Non-professional writers writing for Ripple will be allowed to utilize AI tool called Ember, designed by the Post to help them write articles. Reportedly, the tool will guide writers through the writing process of the article, advising them on creating an "early thesis", "supporting points", and a "memorable ending", and will also evaluate their progress using a "story strength" tracker. The articles will be reviewed by human editors before being published.

The Post planned partnerships with several newspapers, such as The Salt Lake Tribune, The Atlanta Journal-Constitution, and The Dispatсh, to republish their content on Ripple and hired an editor to oversee editing process of the program. A collaboration with Substack blogger Matt Yglesias was also planned. The Salt Lake Tribune later declined to participate in the program, publisher of The Journal-Constitution also declined the offer. In an interview, Chief Technology Officer of the Post Vineet Khosla said the Post is looking at opinion sections of publications across the United States to offer them partnerships with Ripple.

Ripple was officially launched in December 2025. It was described by multiple sources as an "opinion news aggregator". In June 2026, two Ripple op-eds were deleted after Politico discovered their author to be an editor of white nationalist publication Radix Journal.
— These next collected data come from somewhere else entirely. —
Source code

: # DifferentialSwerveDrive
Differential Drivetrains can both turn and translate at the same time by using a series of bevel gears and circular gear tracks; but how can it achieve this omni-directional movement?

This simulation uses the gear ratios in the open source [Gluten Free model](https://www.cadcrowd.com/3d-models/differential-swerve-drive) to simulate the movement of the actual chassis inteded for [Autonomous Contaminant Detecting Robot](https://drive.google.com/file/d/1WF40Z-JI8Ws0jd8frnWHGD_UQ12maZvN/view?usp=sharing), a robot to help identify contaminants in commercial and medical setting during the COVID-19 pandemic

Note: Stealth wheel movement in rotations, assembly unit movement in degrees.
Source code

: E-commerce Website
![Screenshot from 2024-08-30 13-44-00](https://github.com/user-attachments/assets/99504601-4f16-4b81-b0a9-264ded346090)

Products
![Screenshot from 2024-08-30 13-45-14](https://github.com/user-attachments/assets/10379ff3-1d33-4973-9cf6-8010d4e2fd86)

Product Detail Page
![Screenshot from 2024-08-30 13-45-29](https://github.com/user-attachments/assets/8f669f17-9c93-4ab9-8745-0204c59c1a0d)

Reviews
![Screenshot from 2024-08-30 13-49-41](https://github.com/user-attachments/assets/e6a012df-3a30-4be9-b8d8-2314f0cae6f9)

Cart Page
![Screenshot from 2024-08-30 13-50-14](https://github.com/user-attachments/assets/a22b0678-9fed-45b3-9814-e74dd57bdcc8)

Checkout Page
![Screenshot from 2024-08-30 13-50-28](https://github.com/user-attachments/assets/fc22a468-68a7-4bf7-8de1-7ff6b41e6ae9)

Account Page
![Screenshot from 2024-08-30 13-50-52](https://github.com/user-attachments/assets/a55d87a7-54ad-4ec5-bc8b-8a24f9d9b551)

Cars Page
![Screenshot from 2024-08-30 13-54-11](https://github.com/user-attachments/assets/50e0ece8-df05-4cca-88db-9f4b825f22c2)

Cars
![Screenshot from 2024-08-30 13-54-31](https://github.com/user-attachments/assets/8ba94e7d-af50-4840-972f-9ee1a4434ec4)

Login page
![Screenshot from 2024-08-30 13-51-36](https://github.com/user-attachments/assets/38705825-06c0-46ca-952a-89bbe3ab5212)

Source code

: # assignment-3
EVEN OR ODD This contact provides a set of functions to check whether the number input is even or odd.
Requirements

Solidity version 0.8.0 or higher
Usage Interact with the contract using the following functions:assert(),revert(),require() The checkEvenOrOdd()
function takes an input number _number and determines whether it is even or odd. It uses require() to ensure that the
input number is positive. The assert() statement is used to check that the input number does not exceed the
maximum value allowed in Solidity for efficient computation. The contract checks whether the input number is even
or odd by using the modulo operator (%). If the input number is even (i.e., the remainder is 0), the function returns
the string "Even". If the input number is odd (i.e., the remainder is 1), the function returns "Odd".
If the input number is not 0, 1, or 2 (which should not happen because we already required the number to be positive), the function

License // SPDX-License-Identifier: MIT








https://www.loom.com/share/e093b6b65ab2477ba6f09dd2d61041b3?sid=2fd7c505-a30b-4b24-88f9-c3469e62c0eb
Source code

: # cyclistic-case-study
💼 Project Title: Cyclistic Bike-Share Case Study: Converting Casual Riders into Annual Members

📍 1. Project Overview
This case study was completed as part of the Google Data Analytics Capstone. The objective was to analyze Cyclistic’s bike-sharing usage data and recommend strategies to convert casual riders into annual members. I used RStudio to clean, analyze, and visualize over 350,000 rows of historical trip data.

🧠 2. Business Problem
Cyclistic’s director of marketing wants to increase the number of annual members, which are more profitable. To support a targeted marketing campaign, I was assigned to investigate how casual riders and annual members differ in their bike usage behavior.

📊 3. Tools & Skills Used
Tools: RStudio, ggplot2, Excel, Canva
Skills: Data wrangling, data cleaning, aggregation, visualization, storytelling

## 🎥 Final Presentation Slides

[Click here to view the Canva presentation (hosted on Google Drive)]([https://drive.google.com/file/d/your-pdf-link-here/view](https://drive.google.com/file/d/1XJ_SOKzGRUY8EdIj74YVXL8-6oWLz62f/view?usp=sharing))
After being asked about the incident, the Post said that Ripple is independent from its journalism.

== Reception ==
Noor Al-Sibai of Futurism compared Ripple to contributor networks of Forbes and HuffPost. Author Jonathan V. Last, writing for The Bulwark, called Ripple the "dumbest idea in media since Quibi" and said it "betrays a fundamental misunderstanding of what the Post is". He said that Ripple could only work if the Post "embraces" publishing AI-generated content. Writer M.G. Siegler said that Ripple will make the Post become like Forbes and will "destroy the brand and credibility built over decades".

Journalist Josh Marshall of Talking Points Memo described Ripple as "brand damaging" and said that most publications contacted by the Post to write for Ripple don't want to be associated with it. Amanda Katz of The Atlantic said that the Post could be flooded with low quality AI content due to usage of Ember.